Bodajże Jerzy Pilch – pewności nie mam – wymienił wiarę i zrozumienie jako czynniki definiujące dobrą książkę. To znaczy, że czytelnik siada, czyta, rozumie i wierzy autorowi. Niby nic, a tak wiele, że nie można chcieć więcej, gdyż wiara i zrozumienie pojawiają się, nawet osobno, niezwykle rzadko. Zwłaszcza w literaturze. Trudno w ogóle oceniać, dlaczego powieść Steve’a Marina jest tak cudownie fajna, bo wnikanie w źródła inspiracji twórcy to szalenie trudna sprawa. Można jednak wysnuć przypuszczenie, że Martin wcale nie musi być pisarzem – wystarczy mu reżyserowanie kasowych filmów, granie w nich i pisanie scenariuszy – więc „Całą przyjemność po waszej stronie” popełnił z wewnętrznej potrzeby.

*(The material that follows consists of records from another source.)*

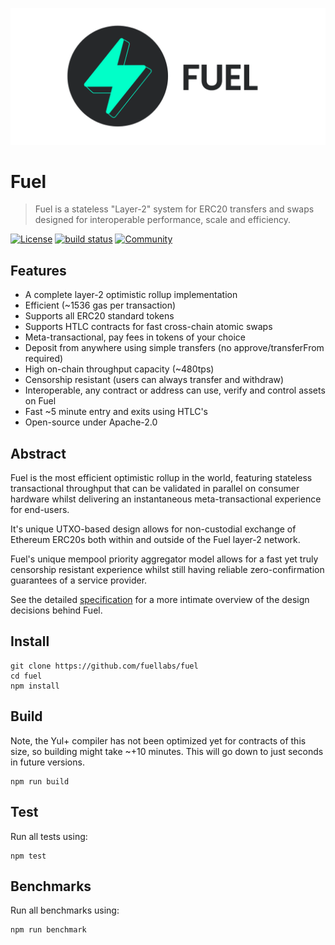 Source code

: ![Fuel](public/banner.png)

# Fuel

> Fuel is a stateless "Layer-2" system for ERC20 transfers and swaps designed for interoperable performance, scale and efficiency.

[![License](https://img.shields.io/badge/License-Apache%202.0-blue.svg)](https://opensource.org/licenses/Apache-2.0)
<a href="https://circleci.com/gh/badges/shields/tree/master"> <img src="https://img.shields.io/circleci/project/github/badges/shields/master" alt="build status"></a>
[![Community](https://badges.gitter.im/gitterHQ/gitter.png)](https://gitter.im/fuellabs/community)

## Features

- A complete layer-2 optimistic rollup implementation
- Efficient (~1536 gas per transaction)
- Supports all ERC20 standard tokens
- Supports HTLC contracts for fast cross-chain atomic swaps
- Meta-transactional, pay fees in tokens of your choice
- Deposit from anywhere using simple transfers (no approve/transferFrom required)
- High on-chain throughput capacity (~480tps)
- Censorship resistant (users can always transfer and withdraw)
- Interoperable, any contract or address can use, verify and control assets on Fuel
- Fast ~5 minute entry and exits using HTLC's
- Open-source under Apache-2.0

## Abstract

Fuel is the most efficient optimistic rollup in the world, featuring stateless transactional throughput that can be validated in parallel on consumer hardware whilst delivering an instantaneous meta-transactional experience for end-users.

It's unique UTXO-based design allows for non-custodial exchange of Ethereum ERC20s both within and outside of the Fuel layer-2 network.

Fuel's unique mempool priority aggregator model allows for a fast yet truly censorship resistant experience whilst still having reliable zero-confirmation guarantees of a service provider.

See the detailed [specification](https://docs.fuel.sh) for a more intimate overview of the design decisions behind Fuel.

## Install

```
git clone https://github.com/fuellabs/fuel
cd fuel
npm install
```

## Build

Note, the Yul+ compiler has not been optimized yet for contracts of this size, so building might take ~+10 minutes. This will go down to just seconds in future versions.

```
npm run build
```

## Test

Run all tests using:

```
npm test
```

## Benchmarks

Run all benchmarks using:

```
npm run benchmark
```
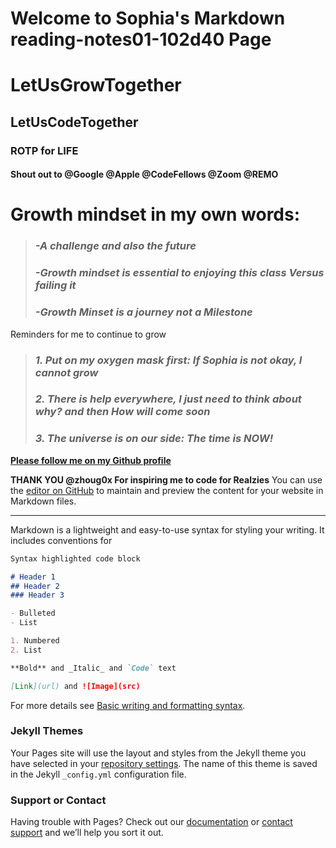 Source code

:# Welcome to Sophia's Markdown reading-notes01-102d40 Page

# **LetUsGrowTogether**
## **LetUsCodeTogether**
### **ROTP for LIFE**

#### Shout out to **@Google** **@Apple** **@CodeFellows** **@Zoom** **@REMO**

# **Growth mindset in my own words:**

> ###  ***-A challenge and also the future***
> ###  ***-Growth mindset is essential to enjoying this class Versus failing it***
> ###  ***-Growth Minset is a journey not a Milestone***

Reminders for me to continue to grow

> ###  ***1. Put on my oxygen mask first: If Sophia is not okay, I cannot grow***
> ###  ***2. There is help everywhere, I just need to think about why? and then How will come soon***
> ###  ***3. The universe is on our side: The time is NOW!***


**[Please follow me on my Github profile](https://github.com/SophiaG20)**

**THANK YOU @zhoug0x For inspiring me to code for Realzies**
You can use the [editor on GitHub](https://github.com/SophiaG20/reading-notes01-102d40/edit/main/README.md) to maintain and preview the content for your website in Markdown files.

----------------------------------------------------------------------------------------------------------

Markdown is a lightweight and easy-to-use syntax for styling your writing. It includes conventions for

```markdown
Syntax highlighted code block

# Header 1
## Header 2
### Header 3

- Bulleted
- List

1. Numbered
2. List

**Bold** and _Italic_ and `Code` text

[Link](url) and ![Image](src)
```

For more details see [Basic writing and formatting syntax](https://docs.github.com/en/github/writing-on-github/getting-started-with-writing-and-formatting-on-github/basic-writing-and-formatting-syntax).

### Jekyll Themes

Your Pages site will use the layout and styles from the Jekyll theme you have selected in your [repository settings](https://github.com/SophiaG20/reading-notes01-102d40/settings/pages). The name of this theme is saved in the Jekyll `_config.yml` configuration file.

### Support or Contact

Having trouble with Pages? Check out our [documentation](https://docs.github.com/categories/github-pages-basics/) or [contact support](https://support.github.com/contact) and we’ll help you sort it out.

Martin to dziwny facet, a w każdym razie zbyt twórczy i aktywny, by zakwalifikować go „tylko” jako komika. Nawet na gruncie dość sztywnego kina hollywoodzkiego zdołał zaproponować coś swojego, kręcąc „Umarli nie potrzebują pledu”, przezabawną komedię kryminalną, gdzie wkleił siebie i Rachel Ward w kadry z filmów noir, nadając im zupełnie nowe znaczenie. Mierzył się z Monty Pythonem, a teraz z formułą powieści.
Pierwszym bezpośrednim skojarzeniem jest cykl Sue Townsend o Adrianie Mole’u – bohater Martina jest również mieszaniną śmieszności, kompleksów i nerwic. Panicznie boi się krawężników, za to — niczym hrabia z Ulicy Sezamkowej — pasjonuje się liczeniem i wierzy święcie, że wszystko, łącznie z problemami i ludźmi, można ująć w kwadracie magicznym. Właściwie nie doświadcza życia, ponieważ fundusze na utrzymanie przekazuje mu babcia, wraz z listem pełnym miłości. Daniel Cambridge ma więc kłopoty ze wszystkim, a zwłaszcza z kobietami. Platoniczny kwadrat, w którym tkwi bohater – wraz z ociekającą seksem agentką nieruchomości, młodą terapeutką i pracownicą apteki – niestety nie ma w sobie nic magicznego.
Człowiek taki jak Daniel to oczywiście kopalnia humoru, co Steve Martin w pełni wykorzystuje, by w drugiej części powieści konsekwentnie zdekonstruować ten świat złożony z liczb i uprzedzeń. Próba inicjacji erotycznej kończy się klęską, a znajomość z terapeutką (i matką młodego Teddy’ego) jakoś nie chce przejść z fazy przyjaźni do następnej. Ironią losu jest zajęcie przez Daniela pierwszego i drugiego miejsca w konkursie na najbardziej przeciętnego Amerykanina. „Jestem przeciętny” - mówi wówczas - „bo w moich żyłach płynie tradycja indywidualizmu”. A potem jest słodko-gorzko: babcia umiera i Daniel, zostawszy bogatym człowiekiem, zaczyna rozumieć, że nie zdoła odwlec zmian w swoim życiu.
Zbieżność Daniela Cambridge’a i Adriana Mole’a zawęża się do tego, że obaj to skrzywieni psychicznie durnie nierozumiejący siebie ani świata. Lecz Martin inaczej prowadzi swojego bohatera, daje mu trochę rozbrajających zachowań wojaka Szwejka, to znów przykrawa do modelu wiejskiego głupola o poczciwym sercu. Mole jest bowiem określony od początku do końca przez własną dziwaczność, którą u Daniela można modyfikować. Do pewnych granic.
Można jeszcze dopowiedzieć cichutko, że Martin zdradza literacki talent, którego niejeden zawodowy pisarz mógłby pozazdrościć. I last but not least, rzadko zdarza się równie trafiony tytuł: cała przyjemność jest rzeczywiście po stronie czytelnika.